When Stranger Things calls, you can’t really say no.

I’d come out of retirement to do it, yeah. And I think that’s going to give me another 15 minutes with a new audience, which is cool. And Terminator, that’s still going to be the big trump card for most everything. That fan base is fantastic, because they actually treat me like I saved the world.

I mean … you did.

(Laughs.)

My brother cried when I told him I’m talking to you. He’s 40. You’ve been our hero forever.

There you go. Not a bad mantle to be carrying around, right? (Laughs.)

Stranger Things is an interesting case in nostalgia and how everything old becomes new again. Here in 2024, it’s the age of the reboot and the decades-later sequels. Why do you think there’s such a longing in our pop culture right now? Is it because 2024 is not so cool?
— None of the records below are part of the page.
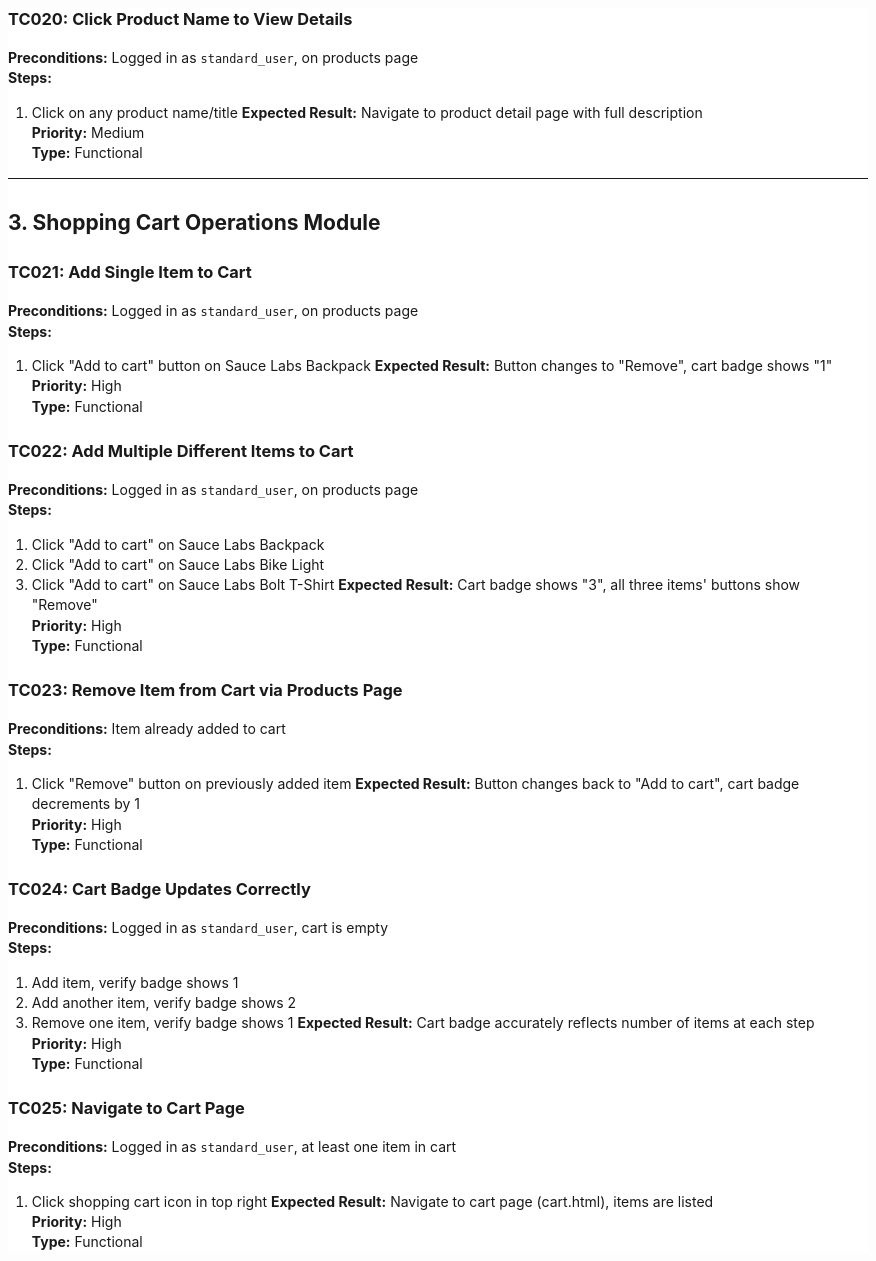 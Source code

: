 ### TC020: Click Product Name to View Details
**Preconditions:** Logged in as `standard_user`, on products page  
**Steps:**
1. Click on any product name/title
**Expected Result:** Navigate to product detail page with full description  
**Priority:** Medium  
**Type:** Functional

---

## 3. Shopping Cart Operations Module

### TC021: Add Single Item to Cart
**Preconditions:** Logged in as `standard_user`, on products page  
**Steps:**
1. Click "Add to cart" button on Sauce Labs Backpack
**Expected Result:** Button changes to "Remove", cart badge shows "1"  
**Priority:** High  
**Type:** Functional

### TC022: Add Multiple Different Items to Cart
**Preconditions:** Logged in as `standard_user`, on products page  
**Steps:**
1. Click "Add to cart" on Sauce Labs Backpack
2. Click "Add to cart" on Sauce Labs Bike Light
3. Click "Add to cart" on Sauce Labs Bolt T-Shirt
**Expected Result:** Cart badge shows "3", all three items' buttons show "Remove"  
**Priority:** High  
**Type:** Functional

### TC023: Remove Item from Cart via Products Page
**Preconditions:** Item already added to cart  
**Steps:**
1. Click "Remove" button on previously added item
**Expected Result:** Button changes back to "Add to cart", cart badge decrements by 1  
**Priority:** High  
**Type:** Functional

### TC024: Cart Badge Updates Correctly
**Preconditions:** Logged in as `standard_user`, cart is empty  
**Steps:**
1. Add item, verify badge shows 1
2. Add another item, verify badge shows 2
3. Remove one item, verify badge shows 1
**Expected Result:** Cart badge accurately reflects number of items at each step  
**Priority:** High  
**Type:** Functional

### TC025: Navigate to Cart Page
**Preconditions:** Logged in as `standard_user`, at least one item in cart  
**Steps:**
1. Click shopping cart icon in top right
**Expected Result:** Navigate to cart page (cart.html), items are listed  
**Priority:** High  
**Type:** Functional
That’s a good jumping off point! All the stressors on people growing up today… but, I don’t know. I don’t look back at the ’80s and go, “You know, that was a cool time.” Young actors and actresses will come up and say, “I’m just starting out. What do you recommend?” And I say, “Never go on film in the ’80s.” The hair. The shoulder pads. I would say to myself, “You are so going to regret the hair.” (Laughs.) But it’s a different world now. I lived through the ’80s and I remember them in my own personal way. I don’t look upon them as such a great time. People look at the ‘50s as sort of a final innocent time as humans before everything, but if we say that about the ‘80s, someday, they’ll be saying that about 2024, how those were some innocent times.
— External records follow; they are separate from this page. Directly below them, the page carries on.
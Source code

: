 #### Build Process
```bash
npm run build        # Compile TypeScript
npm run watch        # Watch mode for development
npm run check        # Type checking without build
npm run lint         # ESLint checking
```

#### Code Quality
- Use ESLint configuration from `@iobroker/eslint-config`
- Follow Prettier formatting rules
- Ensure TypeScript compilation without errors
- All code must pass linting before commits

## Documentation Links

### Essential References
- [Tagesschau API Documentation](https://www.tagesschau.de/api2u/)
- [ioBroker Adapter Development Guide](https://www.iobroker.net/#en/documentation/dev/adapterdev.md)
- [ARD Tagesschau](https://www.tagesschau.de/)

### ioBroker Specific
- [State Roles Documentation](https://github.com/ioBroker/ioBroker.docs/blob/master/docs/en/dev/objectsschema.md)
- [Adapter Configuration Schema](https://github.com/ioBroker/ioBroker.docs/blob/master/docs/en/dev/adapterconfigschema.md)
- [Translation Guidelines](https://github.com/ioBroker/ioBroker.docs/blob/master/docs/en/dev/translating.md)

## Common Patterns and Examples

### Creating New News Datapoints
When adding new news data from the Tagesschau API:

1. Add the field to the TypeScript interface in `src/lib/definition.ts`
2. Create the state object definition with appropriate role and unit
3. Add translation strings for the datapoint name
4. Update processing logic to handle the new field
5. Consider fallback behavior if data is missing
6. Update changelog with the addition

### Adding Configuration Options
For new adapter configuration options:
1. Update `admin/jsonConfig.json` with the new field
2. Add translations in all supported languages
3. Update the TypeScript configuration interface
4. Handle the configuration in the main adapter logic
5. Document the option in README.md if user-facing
Oh, no. That doesn’t sounds great.

We’ll be looking back and saying, “Oh, 2024! What a fantastic year.”

What’s likelier, you returning as Sarah Connor, or AI writing the next Terminator movie?

AI writing the next Terminator movie. And they kill me off before we start. That’s the best scenario.
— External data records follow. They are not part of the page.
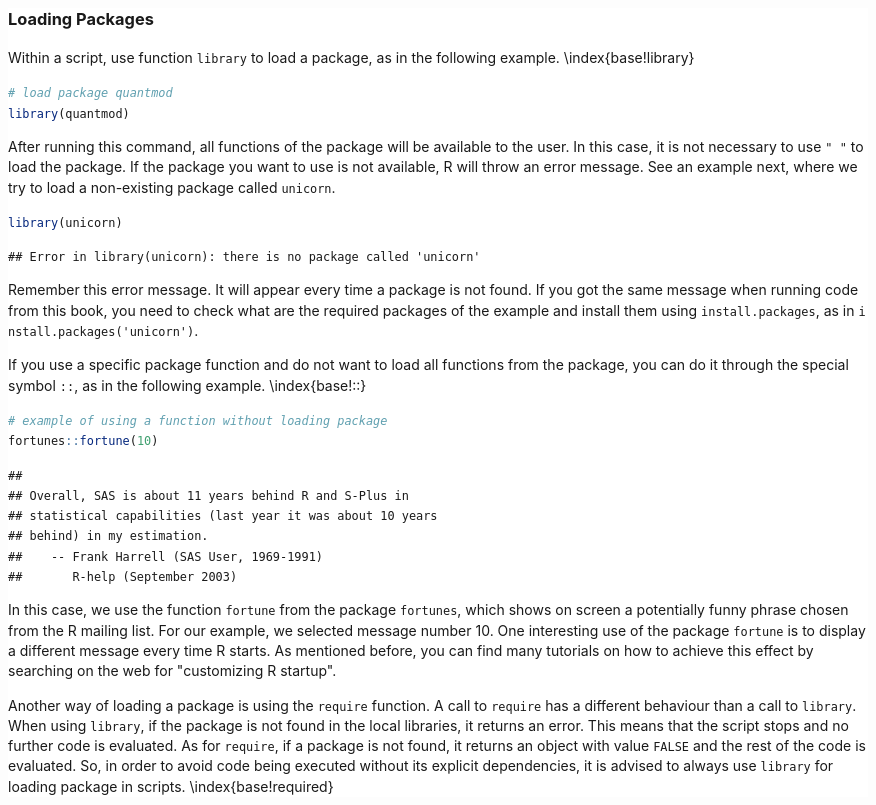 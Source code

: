 
### Loading Packages

Within a script, use function `library` to load a package, as in the following example. \index{base!library}


```r
# load package quantmod
library(quantmod)
```

After running this command, all functions of the package will be available to the user. In this case, it is not necessary to use `" "` to load the package. If the package you want to use is not available, R will throw an error message. See an example next, where we try to load a non-existing package called `unicorn`.


```r
library(unicorn)
```

```
## Error in library(unicorn): there is no package called 'unicorn'
```

Remember this error message. It will appear every time a package is not found. If you got the same message when running code from this book, you need to check what are the required packages of the example and install them using `install.packages`, as in `install.packages('unicorn')`.

If you use a specific package function and do not want to load all functions from the package, you can do it through the special symbol `::`, as in the following example. \index{base!::}


```r
# example of using a function without loading package
fortunes::fortune(10)
```

```
## 
## Overall, SAS is about 11 years behind R and S-Plus in
## statistical capabilities (last year it was about 10 years
## behind) in my estimation.
##    -- Frank Harrell (SAS User, 1969-1991)
##       R-help (September 2003)
```

In this case, we use the function `fortune` from the package `fortunes`, which shows on screen a potentially funny phrase chosen from the R mailing list. For our example, we selected message number 10. One interesting use of the package `fortune` is to display a different message every time R starts. As mentioned before, you can find many tutorials on how to achieve this effect by searching on the web for "customizing R startup".

Another way of loading a package is using the `require` function. A call to `require` has a different behaviour than a call to `library`. When using `library`, if the package is not found in the local libraries, it returns an error. This means that the script stops and no further code is evaluated. As for `require`, if a package is not found, it returns an object with value `FALSE` and the rest of the code is evaluated. So, in order to avoid code being executed without its explicit dependencies, it is advised to always use `library` for loading package in scripts. \index{base!required}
Dark Fate was it, then? You’re done.

Shoot me. Shoot me! I’m very glad I did it, but…

With the benefit of some time, are you happy with it, or do you wish you hadn’t revisited the character?

I don’t do a lot of regret. I think in the end, it holds true that we regret what we didn’t do, not what we did. I’m very glad I went back. I loved [director Tim Miller], I love my ladies [Mackenzie Davis and Natalia Reyes], and while I can’t say I love the film, that’s because I was so attached to it. I only saw it once. I felt like it was too fast. But we did so much good work, and it was the greatest time of my life, and the worst time of my life, all rolled into one film. I was 63 or whatever I was, and it was the hardest shoot. Every day it was like a triathlon: “Now we’re going to swim for two hours and then we’re going to run for two hours.” I read 40 books on that show. That’s all I could do, lie down and read, send my mind somewhere else and rest my body.

What do you still want to do, since Stranger Things prevented your retirement?

I used to want to do a Western. I could be the matriarch of a family. I’d love to do a little more period drama, you know? My costume for 40 years in this business has been blood and tangles. More blood, more tangles. I have people come up to me my entire career saying, “You’re so pretty in person!” And they’re confused! You never see me smile on film. But those are just funny little things. I’m really happy. I’m really happy with the work I’m getting now. It’s not just Resident Alien and Stranger Things. I’m getting some good movie roles that allow me to not be the military person. I really just love the challenge. I just love acting.

Again, thanks for taking the time. I have interviewed so many folks that I don’t really have a bucket list anymore, until I sat down across from Sarah Connor and am reminded that apparently, I do!

Oh, precious. Say hi to your brother, too.